═════ Provided data ═════

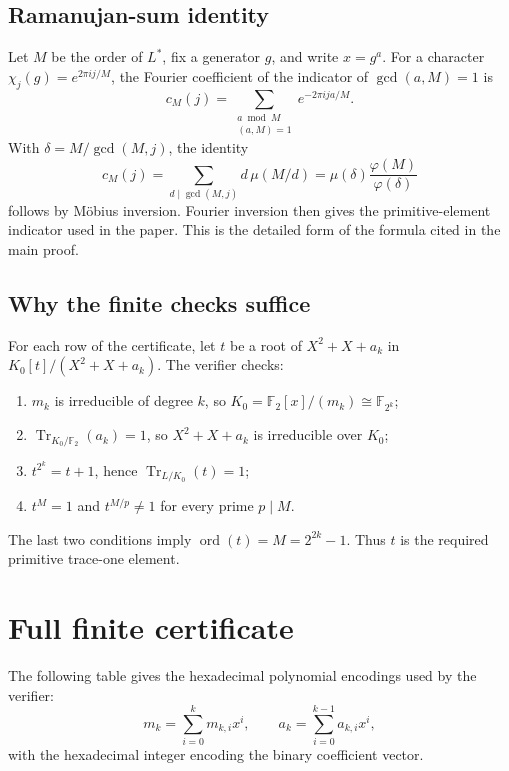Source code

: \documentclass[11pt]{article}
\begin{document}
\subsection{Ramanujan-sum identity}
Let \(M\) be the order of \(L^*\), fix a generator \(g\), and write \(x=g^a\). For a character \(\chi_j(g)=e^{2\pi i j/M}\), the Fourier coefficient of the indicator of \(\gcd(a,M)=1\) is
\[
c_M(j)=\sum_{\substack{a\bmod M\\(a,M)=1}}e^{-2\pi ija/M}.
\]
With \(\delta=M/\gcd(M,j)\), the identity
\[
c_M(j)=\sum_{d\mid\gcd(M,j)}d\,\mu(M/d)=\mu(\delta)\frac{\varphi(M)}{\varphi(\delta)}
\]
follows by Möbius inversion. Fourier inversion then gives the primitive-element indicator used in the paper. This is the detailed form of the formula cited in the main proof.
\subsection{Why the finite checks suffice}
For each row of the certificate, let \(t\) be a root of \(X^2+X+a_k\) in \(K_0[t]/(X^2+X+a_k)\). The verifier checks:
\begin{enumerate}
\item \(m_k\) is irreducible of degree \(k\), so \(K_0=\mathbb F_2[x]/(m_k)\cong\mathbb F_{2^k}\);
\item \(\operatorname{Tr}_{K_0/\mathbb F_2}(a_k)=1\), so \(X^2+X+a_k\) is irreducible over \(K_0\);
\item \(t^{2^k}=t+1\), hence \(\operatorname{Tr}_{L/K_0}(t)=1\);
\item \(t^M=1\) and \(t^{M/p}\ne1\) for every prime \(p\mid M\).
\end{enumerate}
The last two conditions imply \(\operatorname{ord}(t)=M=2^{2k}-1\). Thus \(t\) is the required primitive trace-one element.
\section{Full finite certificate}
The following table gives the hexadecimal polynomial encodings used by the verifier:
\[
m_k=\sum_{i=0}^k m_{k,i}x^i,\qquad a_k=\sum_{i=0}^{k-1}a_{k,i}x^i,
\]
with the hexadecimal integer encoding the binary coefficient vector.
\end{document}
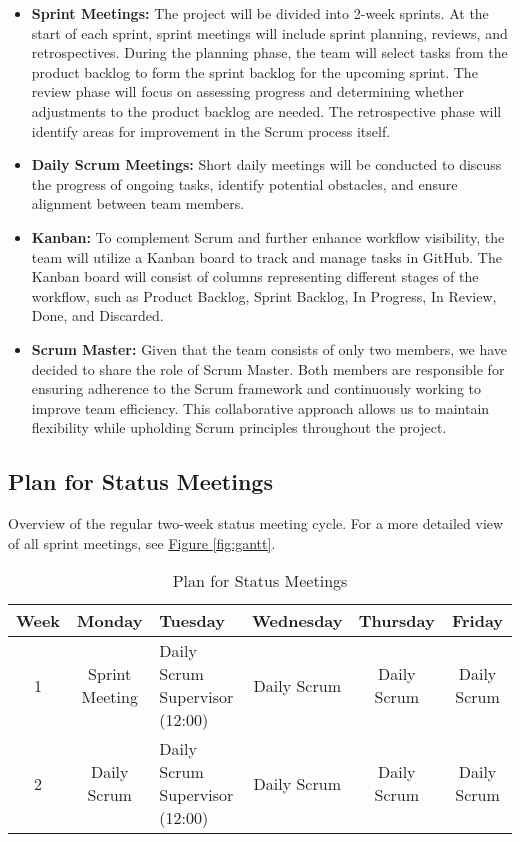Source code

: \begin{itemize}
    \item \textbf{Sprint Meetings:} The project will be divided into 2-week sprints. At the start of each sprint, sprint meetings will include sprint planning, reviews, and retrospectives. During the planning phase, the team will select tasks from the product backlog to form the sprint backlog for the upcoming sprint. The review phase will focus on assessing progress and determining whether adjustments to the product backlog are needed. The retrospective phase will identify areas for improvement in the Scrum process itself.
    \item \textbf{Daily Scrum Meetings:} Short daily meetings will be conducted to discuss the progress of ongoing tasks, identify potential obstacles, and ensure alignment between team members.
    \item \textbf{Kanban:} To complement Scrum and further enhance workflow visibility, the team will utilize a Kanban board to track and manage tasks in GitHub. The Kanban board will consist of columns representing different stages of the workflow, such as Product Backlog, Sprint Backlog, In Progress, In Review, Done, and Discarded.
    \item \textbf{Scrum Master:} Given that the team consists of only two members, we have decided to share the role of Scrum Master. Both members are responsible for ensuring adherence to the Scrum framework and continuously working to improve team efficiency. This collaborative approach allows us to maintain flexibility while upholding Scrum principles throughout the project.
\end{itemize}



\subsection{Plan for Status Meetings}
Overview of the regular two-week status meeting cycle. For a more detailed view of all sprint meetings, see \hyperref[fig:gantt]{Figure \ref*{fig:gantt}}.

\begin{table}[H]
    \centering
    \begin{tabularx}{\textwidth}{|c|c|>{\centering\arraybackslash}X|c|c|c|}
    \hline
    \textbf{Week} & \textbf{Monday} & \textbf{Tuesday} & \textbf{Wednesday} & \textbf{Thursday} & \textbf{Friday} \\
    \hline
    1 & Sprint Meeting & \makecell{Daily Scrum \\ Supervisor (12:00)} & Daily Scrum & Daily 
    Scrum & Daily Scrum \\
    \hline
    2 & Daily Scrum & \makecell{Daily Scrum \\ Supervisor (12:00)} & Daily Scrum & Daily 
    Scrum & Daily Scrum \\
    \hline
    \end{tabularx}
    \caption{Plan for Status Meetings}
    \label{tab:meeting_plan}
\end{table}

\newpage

═════

Leave out the images and write out the lines above exactly, from the one with "The following table" up to and including the one with "Done, and Discarded.".

The following table gives the hexadecimal polynomial encodings used by the verifier:
\[
m_k=\sum_{i=0}^k m_{k,i}x^i,\qquad a_k=\sum_{i=0}^{k-1}a_{k,i}x^i,
\]
with the hexadecimal integer encoding the binary coefficient vector.
\end{document}
Source code

: \begin{itemize}
    \item \textbf{Sprint Meetings:} The project will be divided into 2-week sprints. At the start of each sprint, sprint meetings will include sprint planning, reviews, and retrospectives. During the planning phase, the team will select tasks from the product backlog to form the sprint backlog for the upcoming sprint. The review phase will focus on assessing progress and determining whether adjustments to the product backlog are needed. The retrospective phase will identify areas for improvement in the Scrum process itself.
    \item \textbf{Daily Scrum Meetings:} Short daily meetings will be conducted to discuss the progress of ongoing tasks, identify potential obstacles, and ensure alignment between team members.
    \item \textbf{Kanban:} To complement Scrum and further enhance workflow visibility, the team will utilize a Kanban board to track and manage tasks in GitHub. The Kanban board will consist of columns representing different stages of the workflow, such as Product Backlog, Sprint Backlog, In Progress, In Review, Done, and Discarded.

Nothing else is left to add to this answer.